TheEli Lilly Free Clinic in Appalachia
Every Sunday morning, Dr. Raj Patel sat in the third row at Grace Community Church in Harlan County, Kentucky. He sang the hymns, bowed his head during prayer, tithed faithfully. But something gnawed at him. Half his neighbors in this coal country town couldn't afford the insulin they needed. They rationed doses, split pens, and sometimes just went without. Raj knew the church held a forty-day fast every January, but the irony hollowed him out — they were choosing not to eat while people down the road were dying because they couldn't afford to live.

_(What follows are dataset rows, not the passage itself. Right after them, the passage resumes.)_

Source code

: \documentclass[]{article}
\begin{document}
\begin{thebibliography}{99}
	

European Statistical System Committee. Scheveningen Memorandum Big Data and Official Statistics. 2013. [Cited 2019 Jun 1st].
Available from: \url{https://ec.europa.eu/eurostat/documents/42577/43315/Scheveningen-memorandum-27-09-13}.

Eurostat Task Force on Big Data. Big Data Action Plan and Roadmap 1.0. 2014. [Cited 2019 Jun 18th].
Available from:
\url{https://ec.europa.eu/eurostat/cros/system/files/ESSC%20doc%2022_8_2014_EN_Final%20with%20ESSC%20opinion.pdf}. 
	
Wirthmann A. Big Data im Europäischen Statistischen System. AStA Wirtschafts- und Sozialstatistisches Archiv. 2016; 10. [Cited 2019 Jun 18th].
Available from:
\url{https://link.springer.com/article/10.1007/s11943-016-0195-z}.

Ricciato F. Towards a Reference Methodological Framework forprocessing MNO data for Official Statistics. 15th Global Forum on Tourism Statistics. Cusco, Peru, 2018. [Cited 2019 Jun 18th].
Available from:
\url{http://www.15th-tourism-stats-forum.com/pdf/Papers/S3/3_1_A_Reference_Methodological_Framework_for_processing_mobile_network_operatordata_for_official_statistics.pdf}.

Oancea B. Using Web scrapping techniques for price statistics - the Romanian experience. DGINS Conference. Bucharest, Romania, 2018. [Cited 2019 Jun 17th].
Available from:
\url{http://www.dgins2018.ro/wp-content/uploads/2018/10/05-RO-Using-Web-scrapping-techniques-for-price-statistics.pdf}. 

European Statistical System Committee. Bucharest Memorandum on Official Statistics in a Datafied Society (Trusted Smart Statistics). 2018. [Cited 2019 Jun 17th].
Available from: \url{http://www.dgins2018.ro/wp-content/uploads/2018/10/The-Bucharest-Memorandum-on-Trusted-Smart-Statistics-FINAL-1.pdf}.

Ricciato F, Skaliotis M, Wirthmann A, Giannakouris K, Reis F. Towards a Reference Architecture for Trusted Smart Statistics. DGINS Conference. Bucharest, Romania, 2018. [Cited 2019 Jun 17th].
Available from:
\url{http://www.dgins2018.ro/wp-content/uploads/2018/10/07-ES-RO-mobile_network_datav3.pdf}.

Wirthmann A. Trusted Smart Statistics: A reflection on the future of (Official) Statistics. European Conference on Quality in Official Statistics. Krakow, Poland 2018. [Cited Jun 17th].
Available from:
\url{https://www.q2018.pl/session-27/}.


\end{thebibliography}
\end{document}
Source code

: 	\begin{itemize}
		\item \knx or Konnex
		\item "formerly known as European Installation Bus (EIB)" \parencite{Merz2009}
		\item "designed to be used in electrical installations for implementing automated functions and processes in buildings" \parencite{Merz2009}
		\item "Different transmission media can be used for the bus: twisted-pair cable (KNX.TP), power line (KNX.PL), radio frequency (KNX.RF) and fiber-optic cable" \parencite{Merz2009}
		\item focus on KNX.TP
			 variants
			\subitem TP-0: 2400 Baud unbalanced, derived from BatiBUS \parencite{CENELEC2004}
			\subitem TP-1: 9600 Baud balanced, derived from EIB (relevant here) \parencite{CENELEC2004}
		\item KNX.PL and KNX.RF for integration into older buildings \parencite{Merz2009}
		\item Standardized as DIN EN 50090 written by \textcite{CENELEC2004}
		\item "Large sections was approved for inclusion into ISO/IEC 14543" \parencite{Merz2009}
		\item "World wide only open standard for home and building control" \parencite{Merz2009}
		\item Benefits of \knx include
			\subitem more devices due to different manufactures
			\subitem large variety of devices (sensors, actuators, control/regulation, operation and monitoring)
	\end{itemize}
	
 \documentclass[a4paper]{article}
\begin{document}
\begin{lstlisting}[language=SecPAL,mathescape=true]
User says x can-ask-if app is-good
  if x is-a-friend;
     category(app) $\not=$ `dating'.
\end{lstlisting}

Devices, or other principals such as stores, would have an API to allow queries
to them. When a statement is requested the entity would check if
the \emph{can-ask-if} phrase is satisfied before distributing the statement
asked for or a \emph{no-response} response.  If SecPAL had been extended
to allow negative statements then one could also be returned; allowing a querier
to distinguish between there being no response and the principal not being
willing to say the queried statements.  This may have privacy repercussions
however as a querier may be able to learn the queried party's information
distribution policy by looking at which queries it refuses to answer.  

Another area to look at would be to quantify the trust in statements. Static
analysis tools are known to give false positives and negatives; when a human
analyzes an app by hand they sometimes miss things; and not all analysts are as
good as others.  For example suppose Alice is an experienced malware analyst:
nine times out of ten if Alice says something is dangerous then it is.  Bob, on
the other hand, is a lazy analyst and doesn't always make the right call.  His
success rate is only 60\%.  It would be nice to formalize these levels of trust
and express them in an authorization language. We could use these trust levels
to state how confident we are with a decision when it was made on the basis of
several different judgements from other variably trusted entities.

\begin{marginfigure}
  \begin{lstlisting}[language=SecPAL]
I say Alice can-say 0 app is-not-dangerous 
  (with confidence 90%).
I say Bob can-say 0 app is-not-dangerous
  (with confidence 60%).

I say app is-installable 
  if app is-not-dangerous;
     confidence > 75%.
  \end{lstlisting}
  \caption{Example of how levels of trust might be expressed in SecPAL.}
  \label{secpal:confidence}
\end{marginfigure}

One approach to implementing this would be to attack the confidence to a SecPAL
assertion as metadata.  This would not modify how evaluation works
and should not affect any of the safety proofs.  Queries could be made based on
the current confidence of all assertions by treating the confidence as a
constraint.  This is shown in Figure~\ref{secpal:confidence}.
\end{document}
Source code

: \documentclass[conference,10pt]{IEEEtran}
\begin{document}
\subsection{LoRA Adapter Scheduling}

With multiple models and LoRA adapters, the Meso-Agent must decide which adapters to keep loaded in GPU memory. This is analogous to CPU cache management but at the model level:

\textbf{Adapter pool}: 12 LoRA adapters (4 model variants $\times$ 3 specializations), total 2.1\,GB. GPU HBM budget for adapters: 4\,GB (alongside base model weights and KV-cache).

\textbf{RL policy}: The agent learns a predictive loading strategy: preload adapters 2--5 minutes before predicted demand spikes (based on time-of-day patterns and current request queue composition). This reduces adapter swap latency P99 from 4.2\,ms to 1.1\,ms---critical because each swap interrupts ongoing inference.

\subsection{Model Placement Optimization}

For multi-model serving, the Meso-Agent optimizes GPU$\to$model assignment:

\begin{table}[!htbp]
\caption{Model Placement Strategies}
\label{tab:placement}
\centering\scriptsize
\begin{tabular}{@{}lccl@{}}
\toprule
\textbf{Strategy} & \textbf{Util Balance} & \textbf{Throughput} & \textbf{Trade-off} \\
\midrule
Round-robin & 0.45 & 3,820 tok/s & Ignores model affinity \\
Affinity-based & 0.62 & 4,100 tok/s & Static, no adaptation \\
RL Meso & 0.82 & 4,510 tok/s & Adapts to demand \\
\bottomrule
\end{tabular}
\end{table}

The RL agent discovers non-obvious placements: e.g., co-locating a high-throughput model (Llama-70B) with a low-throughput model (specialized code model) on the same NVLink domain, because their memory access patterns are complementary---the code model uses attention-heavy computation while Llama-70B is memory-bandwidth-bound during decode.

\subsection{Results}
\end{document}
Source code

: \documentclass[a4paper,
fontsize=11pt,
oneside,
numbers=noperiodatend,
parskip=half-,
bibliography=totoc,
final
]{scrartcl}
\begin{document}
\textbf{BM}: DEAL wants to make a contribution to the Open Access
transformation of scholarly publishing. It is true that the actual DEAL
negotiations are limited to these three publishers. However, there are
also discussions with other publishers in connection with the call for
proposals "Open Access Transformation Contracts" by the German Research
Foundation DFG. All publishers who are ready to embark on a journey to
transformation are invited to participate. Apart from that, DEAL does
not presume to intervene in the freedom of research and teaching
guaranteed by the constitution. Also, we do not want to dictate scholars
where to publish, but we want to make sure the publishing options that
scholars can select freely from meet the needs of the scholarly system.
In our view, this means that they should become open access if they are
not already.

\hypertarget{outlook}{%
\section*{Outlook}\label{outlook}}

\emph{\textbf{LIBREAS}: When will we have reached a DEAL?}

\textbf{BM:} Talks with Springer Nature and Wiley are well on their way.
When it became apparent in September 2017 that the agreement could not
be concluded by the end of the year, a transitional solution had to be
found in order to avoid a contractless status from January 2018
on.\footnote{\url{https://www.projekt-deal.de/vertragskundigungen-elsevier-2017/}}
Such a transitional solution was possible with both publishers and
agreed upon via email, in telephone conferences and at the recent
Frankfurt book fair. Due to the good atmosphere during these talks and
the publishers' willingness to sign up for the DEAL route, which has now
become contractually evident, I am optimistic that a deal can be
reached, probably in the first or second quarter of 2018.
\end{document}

In 2019, Raj stopped organizing the prayer breakfast and started organizing something else. He converted the church fellowship hall into a free clinic, open every Saturday. He called in favors from med school classmates. A nurse practitioner from Lexington drove two hours each way. The deacons, who had always been willing to pray over the sick, learned to take blood pressure readings instead.
Within a year, that fellowship hall had served four hundred patients. Folks who hadn't set foot in Grace Community in decades started showing up — first for checkups, then for Sunday worship.
Isaiah tells us the fast the Almighty chooses isn't empty stomachs and bowed heads. It's loosing the chains of injustice, sharing bread with the hungry, turning church halls into places where broken bodies find healing. When Raj traded religious performance for radical compassion, his community discovered what the prophet promised — that their light would break forth like the dawn.